Approximately 1,000 horses are believed to live in Chilcotin Plateau in B.C.’s interior, and like the horses of Sable Island, they are quite genetically isolated. In fact, recent genetic studies have found that these horses do not seem to be descended from Spanish horses the same way most North American wild horses are. They share more in common with the Canadian Heritage Horse (which has French ancestry), and even the Yakut horse from Russia. How they ended up in the interior of B.C. is a bit of a mystery, but it’s likely they’ll remain there, as the Xeni Gwet’in First Nation, which holds the title to the land the horses live on, has created a preserve for them — the only horse preserve in Western Canada.

The horses in Saskatchewan’s Bronson Forest are another group that have courted controversy in the past. In 2009, a private members’ bill protecting the horses passed.

Saskatchewan

The best-known free-ranging equines in Saskatchewan are the wild ponies of the Bronson Provincial Forest, about 100 kilometres northeast of the Alberta-Saskatchewan border town of Lloydminster.

No one knows for sure, but it’s believed these hardy, small-statured animals, none higher than 14.3 hands, are descended from horses used by pioneers and First Nations peoples, although community elders say they weren’t spotted until the late 1960s.

Following an incident in which five of the ponies were shot dead and dumped in a pile, a private member’s bill was introduced in the provincial legislature by local rancher and MLA Tim McMillan to designate the ponies a heritage breed. In 2009, the act passed, making it illegal to molest, interfere with, hurt, capture or kill them. Violators face a fine of up to $1,000 and/or up to two months in prison. It’s the first Canadian legislation that specifically protects wild horses.

For 20 years, retired Alberta Fish and Wildlife officer Wayne Brown has unofficially tracked the ponies, which tend to range within five to 10 kilometres of his home on Bronson Lake.

Brown said the current population is now about half of the 70 or so he first counted many years ago. Split into three smaller herds, their biggest challenge is “significant wolf predation,” he said. “Colts are extremely vulnerable.”

However, Brown thinks the population is currently maintaining. He credits a wet 2017 for hampering ATV drivers from venturing onto grazing areas and “harassing” the animals. Plus, there’s been limited public access due to difficult-to-manage trails, good winter foraging conditions and permitted cattle grazing in meadows commonly used by the ponies (wolves favour calves over colts). “They do seem to persevere despite all the challenges they face.”

While the Bronson Forest ponies are safeguarded by law, other horses freely roam elsewhere in Saskatchewan. Largely considered pests, they destroy crops and property and create public safety issues. The problem is worst in the mid- to southwest quadrant of the province where many of the horses are owned by individuals in local First Nations communities who intentionally let them loose due to a lack of resources or infrastructure. Sometimes the horses escape.

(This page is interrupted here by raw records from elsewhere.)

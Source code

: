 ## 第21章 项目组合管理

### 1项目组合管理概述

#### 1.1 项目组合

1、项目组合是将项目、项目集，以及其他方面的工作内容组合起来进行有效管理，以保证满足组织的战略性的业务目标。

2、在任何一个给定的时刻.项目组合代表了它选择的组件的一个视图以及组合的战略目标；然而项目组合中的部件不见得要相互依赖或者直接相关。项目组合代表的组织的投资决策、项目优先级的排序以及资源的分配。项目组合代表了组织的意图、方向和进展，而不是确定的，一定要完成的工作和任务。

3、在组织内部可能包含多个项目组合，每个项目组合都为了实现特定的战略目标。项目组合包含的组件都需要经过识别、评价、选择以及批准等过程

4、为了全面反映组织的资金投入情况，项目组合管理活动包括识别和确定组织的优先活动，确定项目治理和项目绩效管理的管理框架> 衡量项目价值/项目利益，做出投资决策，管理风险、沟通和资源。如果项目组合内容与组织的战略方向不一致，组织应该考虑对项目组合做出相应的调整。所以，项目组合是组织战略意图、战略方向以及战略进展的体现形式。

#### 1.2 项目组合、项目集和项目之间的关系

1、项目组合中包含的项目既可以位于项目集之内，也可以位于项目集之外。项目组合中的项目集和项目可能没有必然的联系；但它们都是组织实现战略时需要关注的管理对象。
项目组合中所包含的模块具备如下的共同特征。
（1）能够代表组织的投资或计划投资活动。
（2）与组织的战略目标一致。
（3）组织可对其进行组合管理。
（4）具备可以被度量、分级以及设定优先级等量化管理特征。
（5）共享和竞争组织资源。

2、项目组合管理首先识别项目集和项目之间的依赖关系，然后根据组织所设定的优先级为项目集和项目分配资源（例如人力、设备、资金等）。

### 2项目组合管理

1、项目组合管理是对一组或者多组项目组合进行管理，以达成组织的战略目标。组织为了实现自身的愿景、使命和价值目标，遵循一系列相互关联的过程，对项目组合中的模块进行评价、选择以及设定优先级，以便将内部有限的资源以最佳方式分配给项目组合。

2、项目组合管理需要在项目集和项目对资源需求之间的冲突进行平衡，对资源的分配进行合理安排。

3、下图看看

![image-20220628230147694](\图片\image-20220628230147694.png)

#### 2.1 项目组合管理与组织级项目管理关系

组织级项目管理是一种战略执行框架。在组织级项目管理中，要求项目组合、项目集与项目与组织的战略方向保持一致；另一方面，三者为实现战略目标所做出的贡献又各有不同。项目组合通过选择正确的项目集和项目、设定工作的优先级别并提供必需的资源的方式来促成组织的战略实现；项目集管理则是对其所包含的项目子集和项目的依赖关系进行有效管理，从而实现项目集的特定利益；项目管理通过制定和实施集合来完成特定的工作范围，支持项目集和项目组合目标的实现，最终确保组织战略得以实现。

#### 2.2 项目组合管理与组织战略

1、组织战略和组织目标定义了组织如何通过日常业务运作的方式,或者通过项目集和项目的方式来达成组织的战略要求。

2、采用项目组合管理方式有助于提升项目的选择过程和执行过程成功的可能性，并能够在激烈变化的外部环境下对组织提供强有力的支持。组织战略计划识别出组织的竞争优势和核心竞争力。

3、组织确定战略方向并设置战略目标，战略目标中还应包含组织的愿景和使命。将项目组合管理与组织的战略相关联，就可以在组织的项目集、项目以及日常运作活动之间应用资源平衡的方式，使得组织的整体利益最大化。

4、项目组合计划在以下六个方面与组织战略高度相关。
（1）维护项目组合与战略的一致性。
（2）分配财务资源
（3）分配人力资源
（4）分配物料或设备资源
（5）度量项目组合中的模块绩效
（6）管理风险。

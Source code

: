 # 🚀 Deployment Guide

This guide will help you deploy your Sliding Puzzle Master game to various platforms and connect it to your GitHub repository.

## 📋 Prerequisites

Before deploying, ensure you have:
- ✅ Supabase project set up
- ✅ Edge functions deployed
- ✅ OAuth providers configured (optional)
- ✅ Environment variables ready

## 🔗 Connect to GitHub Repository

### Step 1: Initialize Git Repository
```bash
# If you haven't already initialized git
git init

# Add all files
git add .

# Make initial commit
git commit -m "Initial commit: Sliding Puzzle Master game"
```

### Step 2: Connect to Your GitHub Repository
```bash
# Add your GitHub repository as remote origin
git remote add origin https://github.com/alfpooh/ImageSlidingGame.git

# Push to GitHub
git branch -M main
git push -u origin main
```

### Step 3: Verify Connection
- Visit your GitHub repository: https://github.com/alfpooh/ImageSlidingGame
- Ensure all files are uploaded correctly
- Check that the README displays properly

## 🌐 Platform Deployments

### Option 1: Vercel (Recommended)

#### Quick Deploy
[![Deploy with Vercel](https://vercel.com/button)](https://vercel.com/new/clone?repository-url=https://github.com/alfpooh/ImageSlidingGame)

Take, for example, the 40 or so roving horses living around the Resort Village of Cochin about 35 kilometres north of North Battleford that occasionally traipse through populated areas. “We’re almost immune to it now,” said village administrator Linda Sandwick. The real concern is horses on remote roads, especially in winter when grazing is scarce, and the animals gravitate to eat at the side of salt-laden highways. “It’s always a safety concern, especially at night. You’re travelling down the highway and five or six horses head up out of the ditch. It’s startling.”

She said the problem hasn’t seemed as bad in the past year or so, but the village continues to field complaints.

The Saskatchewan Ministry of Agriculture defines the horses as feral, so they fall under its Stray Animals Act. The onus is on the 296 rural municipalities (RMs) to round up horses within their own boundaries. The RM’s assume impound expenses if the owner can’t be determined. If the owners are found, they face penalties of up to $100 a day per animal.